The problem:
Scan the lines below for the string "component" and report how many lines contain it, giving only the number.

Data for the task:
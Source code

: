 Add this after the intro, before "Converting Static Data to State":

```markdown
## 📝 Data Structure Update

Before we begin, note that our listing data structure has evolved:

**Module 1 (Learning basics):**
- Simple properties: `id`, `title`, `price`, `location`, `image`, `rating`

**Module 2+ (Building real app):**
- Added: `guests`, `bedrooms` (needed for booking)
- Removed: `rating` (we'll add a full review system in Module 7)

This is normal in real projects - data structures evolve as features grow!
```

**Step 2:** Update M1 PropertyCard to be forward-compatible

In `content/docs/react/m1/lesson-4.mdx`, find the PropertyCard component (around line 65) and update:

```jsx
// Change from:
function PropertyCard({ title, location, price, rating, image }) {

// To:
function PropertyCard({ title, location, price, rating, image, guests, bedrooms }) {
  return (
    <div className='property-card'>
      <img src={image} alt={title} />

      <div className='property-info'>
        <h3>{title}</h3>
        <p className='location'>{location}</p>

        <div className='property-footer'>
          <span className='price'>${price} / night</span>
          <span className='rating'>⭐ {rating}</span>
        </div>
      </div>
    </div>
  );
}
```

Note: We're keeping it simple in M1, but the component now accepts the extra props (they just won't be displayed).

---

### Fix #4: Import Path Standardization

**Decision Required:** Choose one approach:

Exercise response:
2